─── Exercise inputs

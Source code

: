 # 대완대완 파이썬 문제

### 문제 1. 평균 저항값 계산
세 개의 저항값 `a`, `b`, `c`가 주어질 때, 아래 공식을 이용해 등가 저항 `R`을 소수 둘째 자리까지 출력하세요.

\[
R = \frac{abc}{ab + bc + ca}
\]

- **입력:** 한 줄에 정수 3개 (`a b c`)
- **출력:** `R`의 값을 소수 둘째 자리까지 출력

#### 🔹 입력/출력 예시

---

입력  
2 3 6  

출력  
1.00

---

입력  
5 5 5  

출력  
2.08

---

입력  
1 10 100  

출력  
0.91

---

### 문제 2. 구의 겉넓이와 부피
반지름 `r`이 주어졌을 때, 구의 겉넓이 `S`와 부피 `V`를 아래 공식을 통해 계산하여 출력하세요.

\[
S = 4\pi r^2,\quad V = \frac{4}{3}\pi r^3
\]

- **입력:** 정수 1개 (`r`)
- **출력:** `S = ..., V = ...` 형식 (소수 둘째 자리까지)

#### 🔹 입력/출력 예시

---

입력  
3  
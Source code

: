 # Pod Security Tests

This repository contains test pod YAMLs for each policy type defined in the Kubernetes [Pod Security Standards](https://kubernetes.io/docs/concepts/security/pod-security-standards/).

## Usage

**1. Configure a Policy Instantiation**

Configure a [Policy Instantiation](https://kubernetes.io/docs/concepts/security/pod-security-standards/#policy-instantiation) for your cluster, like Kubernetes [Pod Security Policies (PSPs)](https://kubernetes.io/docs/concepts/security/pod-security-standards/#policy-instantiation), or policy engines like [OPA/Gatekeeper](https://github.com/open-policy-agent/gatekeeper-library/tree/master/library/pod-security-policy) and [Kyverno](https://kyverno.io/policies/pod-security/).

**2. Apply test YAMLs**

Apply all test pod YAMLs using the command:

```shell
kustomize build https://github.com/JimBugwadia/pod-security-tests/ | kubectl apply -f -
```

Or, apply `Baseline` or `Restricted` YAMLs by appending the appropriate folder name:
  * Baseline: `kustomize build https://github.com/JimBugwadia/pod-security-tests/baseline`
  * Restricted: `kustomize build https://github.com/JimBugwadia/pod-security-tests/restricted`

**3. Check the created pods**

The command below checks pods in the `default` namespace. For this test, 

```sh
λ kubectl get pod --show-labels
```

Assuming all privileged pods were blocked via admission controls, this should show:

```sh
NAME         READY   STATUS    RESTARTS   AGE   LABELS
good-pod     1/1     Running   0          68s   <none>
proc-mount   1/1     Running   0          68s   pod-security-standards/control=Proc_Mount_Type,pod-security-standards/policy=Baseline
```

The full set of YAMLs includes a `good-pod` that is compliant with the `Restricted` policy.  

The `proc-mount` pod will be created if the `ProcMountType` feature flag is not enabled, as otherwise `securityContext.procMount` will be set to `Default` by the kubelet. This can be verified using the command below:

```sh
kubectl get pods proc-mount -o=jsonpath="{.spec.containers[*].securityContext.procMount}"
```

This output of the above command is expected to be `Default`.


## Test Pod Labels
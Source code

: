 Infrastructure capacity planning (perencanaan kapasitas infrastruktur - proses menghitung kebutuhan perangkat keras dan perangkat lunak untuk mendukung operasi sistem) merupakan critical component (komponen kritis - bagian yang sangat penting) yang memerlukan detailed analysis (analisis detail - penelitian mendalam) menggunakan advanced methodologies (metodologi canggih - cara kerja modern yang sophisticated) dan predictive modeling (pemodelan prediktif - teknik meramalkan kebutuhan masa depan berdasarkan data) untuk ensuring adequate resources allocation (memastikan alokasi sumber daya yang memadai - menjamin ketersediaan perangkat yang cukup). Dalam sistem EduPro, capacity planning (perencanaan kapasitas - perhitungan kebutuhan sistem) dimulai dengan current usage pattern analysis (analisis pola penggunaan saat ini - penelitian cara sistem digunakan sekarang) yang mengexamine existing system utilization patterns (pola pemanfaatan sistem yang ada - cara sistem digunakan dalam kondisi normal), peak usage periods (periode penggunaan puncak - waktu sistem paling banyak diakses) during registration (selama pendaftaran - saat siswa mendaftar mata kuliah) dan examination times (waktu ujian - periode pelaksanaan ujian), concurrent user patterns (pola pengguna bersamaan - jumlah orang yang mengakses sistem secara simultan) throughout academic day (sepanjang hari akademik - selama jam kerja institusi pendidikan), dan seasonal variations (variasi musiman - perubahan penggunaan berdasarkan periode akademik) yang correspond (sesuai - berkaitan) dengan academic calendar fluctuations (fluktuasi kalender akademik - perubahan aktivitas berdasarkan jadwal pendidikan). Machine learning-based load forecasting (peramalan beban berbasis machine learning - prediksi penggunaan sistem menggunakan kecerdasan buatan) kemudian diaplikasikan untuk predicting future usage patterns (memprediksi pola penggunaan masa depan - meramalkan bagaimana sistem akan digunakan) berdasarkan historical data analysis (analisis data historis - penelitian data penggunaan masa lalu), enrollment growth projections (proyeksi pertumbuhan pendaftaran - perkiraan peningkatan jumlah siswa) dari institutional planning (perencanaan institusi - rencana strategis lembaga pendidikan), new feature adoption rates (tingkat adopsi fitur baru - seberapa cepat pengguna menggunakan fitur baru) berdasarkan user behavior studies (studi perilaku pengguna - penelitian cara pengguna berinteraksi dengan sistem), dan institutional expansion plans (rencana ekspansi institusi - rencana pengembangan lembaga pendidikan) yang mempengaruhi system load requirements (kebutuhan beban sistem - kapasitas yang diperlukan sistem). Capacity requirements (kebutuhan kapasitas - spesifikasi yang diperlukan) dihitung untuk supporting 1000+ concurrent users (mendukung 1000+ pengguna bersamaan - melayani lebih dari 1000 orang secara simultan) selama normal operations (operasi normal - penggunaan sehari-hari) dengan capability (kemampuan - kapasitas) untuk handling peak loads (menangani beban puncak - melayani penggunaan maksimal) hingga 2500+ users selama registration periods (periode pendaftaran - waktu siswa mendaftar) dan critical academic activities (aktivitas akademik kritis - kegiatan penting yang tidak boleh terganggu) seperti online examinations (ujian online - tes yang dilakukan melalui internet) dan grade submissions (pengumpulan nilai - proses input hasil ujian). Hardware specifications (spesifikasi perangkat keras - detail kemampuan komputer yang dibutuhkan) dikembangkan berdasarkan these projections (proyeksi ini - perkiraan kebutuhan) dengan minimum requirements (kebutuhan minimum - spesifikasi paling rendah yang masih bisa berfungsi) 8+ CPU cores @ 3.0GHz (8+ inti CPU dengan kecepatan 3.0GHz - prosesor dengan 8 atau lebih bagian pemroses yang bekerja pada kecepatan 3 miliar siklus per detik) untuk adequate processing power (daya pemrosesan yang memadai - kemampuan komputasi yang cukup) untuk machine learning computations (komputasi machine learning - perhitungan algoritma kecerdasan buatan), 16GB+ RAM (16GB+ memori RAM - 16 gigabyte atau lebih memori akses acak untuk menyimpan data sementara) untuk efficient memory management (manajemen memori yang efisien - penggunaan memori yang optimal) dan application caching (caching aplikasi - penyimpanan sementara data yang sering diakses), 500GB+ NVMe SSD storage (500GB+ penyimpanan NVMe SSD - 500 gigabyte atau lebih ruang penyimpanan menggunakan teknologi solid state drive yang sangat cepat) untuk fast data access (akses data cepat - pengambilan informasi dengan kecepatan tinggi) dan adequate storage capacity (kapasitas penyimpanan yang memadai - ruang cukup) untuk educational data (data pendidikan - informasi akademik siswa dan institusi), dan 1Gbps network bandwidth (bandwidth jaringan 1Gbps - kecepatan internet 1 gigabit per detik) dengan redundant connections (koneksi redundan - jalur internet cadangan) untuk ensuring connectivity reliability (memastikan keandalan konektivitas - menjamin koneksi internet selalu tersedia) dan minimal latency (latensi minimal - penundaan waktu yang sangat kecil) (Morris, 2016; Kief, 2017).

──────

■ **Task item**: All of the material should appear again, reproduced word for word.

■ **Task solution**:
Source code

: # 대완대완 파이썬 문제

### 문제 1. 평균 저항값 계산
세 개의 저항값 `a`, `b`, `c`가 주어질 때, 아래 공식을 이용해 등가 저항 `R`을 소수 둘째 자리까지 출력하세요.

\[
R = \frac{abc}{ab + bc + ca}
\]

- **입력:** 한 줄에 정수 3개 (`a b c`)
- **출력:** `R`의 값을 소수 둘째 자리까지 출력

#### 🔹 입력/출력 예시

---

입력  
2 3 6  

출력  
1.00

---

입력  
5 5 5  

출력  
2.08

---

입력  
1 10 100  

출력  
0.91

---

### 문제 2. 구의 겉넓이와 부피
반지름 `r`이 주어졌을 때, 구의 겉넓이 `S`와 부피 `V`를 아래 공식을 통해 계산하여 출력하세요.

\[
S = 4\pi r^2,\quad V = \frac{4}{3}\pi r^3
\]

- **입력:** 정수 1개 (`r`)
- **출력:** `S = ..., V = ...` 형식 (소수 둘째 자리까지)

#### 🔹 입력/출력 예시

---

입력  
3  
Source code

: # Pod Security Tests

This repository contains test pod YAMLs for each policy type defined in the Kubernetes [Pod Security Standards](https://kubernetes.io/docs/concepts/security/pod-security-standards/).

## Usage

**1. Configure a Policy Instantiation**

Configure a [Policy Instantiation](https://kubernetes.io/docs/concepts/security/pod-security-standards/#policy-instantiation) for your cluster, like Kubernetes [Pod Security Policies (PSPs)](https://kubernetes.io/docs/concepts/security/pod-security-standards/#policy-instantiation), or policy engines like [OPA/Gatekeeper](https://github.com/open-policy-agent/gatekeeper-library/tree/master/library/pod-security-policy) and [Kyverno](https://kyverno.io/policies/pod-security/).

**2. Apply test YAMLs**

Apply all test pod YAMLs using the command:

```shell
kustomize build https://github.com/JimBugwadia/pod-security-tests/ | kubectl apply -f -
```

Or, apply `Baseline` or `Restricted` YAMLs by appending the appropriate folder name:
  * Baseline: `kustomize build https://github.com/JimBugwadia/pod-security-tests/baseline`
  * Restricted: `kustomize build https://github.com/JimBugwadia/pod-security-tests/restricted`

**3. Check the created pods**

The command below checks pods in the `default` namespace. For this test, 

```sh
λ kubectl get pod --show-labels
```

Assuming all privileged pods were blocked via admission controls, this should show:

```sh
NAME         READY   STATUS    RESTARTS   AGE   LABELS
good-pod     1/1     Running   0          68s   <none>
proc-mount   1/1     Running   0          68s   pod-security-standards/control=Proc_Mount_Type,pod-security-standards/policy=Baseline
```

The full set of YAMLs includes a `good-pod` that is compliant with the `Restricted` policy.  

The `proc-mount` pod will be created if the `ProcMountType` feature flag is not enabled, as otherwise `securityContext.procMount` will be set to `Default` by the kubelet. This can be verified using the command below:

```sh
kubectl get pods proc-mount -o=jsonpath="{.spec.containers[*].securityContext.procMount}"
```

This output of the above command is expected to be `Default`.


## Test Pod Labels
Source code

: Infrastructure capacity planning (perencanaan kapasitas infrastruktur - proses menghitung kebutuhan perangkat keras dan perangkat lunak untuk mendukung operasi sistem) merupakan critical component (komponen kritis - bagian yang sangat penting) yang memerlukan detailed analysis (analisis detail - penelitian mendalam) menggunakan advanced methodologies (metodologi canggih - cara kerja modern yang sophisticated) dan predictive modeling (pemodelan prediktif - teknik meramalkan kebutuhan masa depan berdasarkan data) untuk ensuring adequate resources allocation (memastikan alokasi sumber daya yang memadai - menjamin ketersediaan perangkat yang cukup). Dalam sistem EduPro, capacity planning (perencanaan kapasitas - perhitungan kebutuhan sistem) dimulai dengan current usage pattern analysis (analisis pola penggunaan saat ini - penelitian cara sistem digunakan sekarang) yang mengexamine existing system utilization patterns (pola pemanfaatan sistem yang ada - cara sistem digunakan dalam kondisi normal), peak usage periods (periode penggunaan puncak - waktu sistem paling banyak diakses) during registration (selama pendaftaran - saat siswa mendaftar mata kuliah) dan examination times (waktu ujian - periode pelaksanaan ujian), concurrent user patterns (pola pengguna bersamaan - jumlah orang yang mengakses sistem secara simultan) throughout academic day (sepanjang hari akademik - selama jam kerja institusi pendidikan), dan seasonal variations (variasi musiman - perubahan penggunaan berdasarkan periode akademik) yang correspond (sesuai - berkaitan) dengan academic calendar fluctuations (fluktuasi kalender akademik - perubahan aktivitas berdasarkan jadwal pendidikan). Machine learning-based load forecasting (peramalan beban berbasis machine learning - prediksi penggunaan sistem menggunakan kecerdasan buatan) kemudian diaplikasikan untuk predicting future usage patterns (memprediksi pola penggunaan masa depan - meramalkan bagaimana sistem akan digunakan) berdasarkan historical data analysis (analisis data historis - penelitian data penggunaan masa lalu), enrollment growth projections (proyeksi pertumbuhan pendaftaran - perkiraan peningkatan jumlah siswa) dari institutional planning (perencanaan institusi - rencana strategis lembaga pendidikan), new feature adoption rates (tingkat adopsi fitur baru - seberapa cepat pengguna menggunakan fitur baru) berdasarkan user behavior studies (studi perilaku pengguna - penelitian cara pengguna berinteraksi dengan sistem), dan institutional expansion plans (rencana ekspansi institusi - rencana pengembangan lembaga pendidikan) yang mempengaruhi system load requirements (kebutuhan beban sistem - kapasitas yang diperlukan sistem). Capacity requirements (kebutuhan kapasitas - spesifikasi yang diperlukan) dihitung untuk supporting 1000+ concurrent users (mendukung 1000+ pengguna bersamaan - melayani lebih dari 1000 orang secara simultan) selama normal operations (operasi normal - penggunaan sehari-hari) dengan capability (kemampuan - kapasitas) untuk handling peak loads (menangani beban puncak - melayani penggunaan maksimal) hingga 2500+ users selama registration periods (periode pendaftaran - waktu siswa mendaftar) dan critical academic activities (aktivitas akademik kritis - kegiatan penting yang tidak boleh terganggu) seperti online examinations (ujian online - tes yang dilakukan melalui internet) dan grade submissions (pengumpulan nilai - proses input hasil ujian). Hardware specifications (spesifikasi perangkat keras - detail kemampuan komputer yang dibutuhkan) dikembangkan berdasarkan these projections (proyeksi ini - perkiraan kebutuhan) dengan minimum requirements (kebutuhan minimum - spesifikasi paling rendah yang masih bisa berfungsi) 8+ CPU cores @ 3.0GHz (8+ inti CPU dengan kecepatan 3.0GHz - prosesor dengan 8 atau lebih bagian pemroses yang bekerja pada kecepatan 3 miliar siklus per detik) untuk adequate processing power (daya pemrosesan yang memadai - kemampuan komputasi yang cukup) untuk machine learning computations (komputasi machine learning - perhitungan algoritma kecerdasan buatan), 16GB+ RAM (16GB+ memori RAM - 16 gigabyte atau lebih memori akses acak untuk menyimpan data sementara) untuk efficient memory management (manajemen memori yang efisien - penggunaan memori yang optimal) dan application caching (caching aplikasi - penyimpanan sementara data yang sering diakses), 500GB+ NVMe SSD storage (500GB+ penyimpanan NVMe SSD - 500 gigabyte atau lebih ruang penyimpanan menggunakan teknologi solid state drive yang sangat cepat) untuk fast data access (akses data cepat - pengambilan informasi dengan kecepatan tinggi) dan adequate storage capacity (kapasitas penyimpanan yang memadai - ruang cukup) untuk educational data (data pendidikan - informasi akademik siswa dan institusi), dan 1Gbps network bandwidth (bandwidth jaringan 1Gbps - kecepatan internet 1 gigabit per detik) dengan redundant connections (koneksi redundan - jalur internet cadangan) untuk ensuring connectivity reliability (memastikan keandalan konektivitas - menjamin koneksi internet selalu tersedia) dan minimal latency (latensi minimal - penundaan waktu yang sangat kecil) (Morris, 2016; Kief, 2017).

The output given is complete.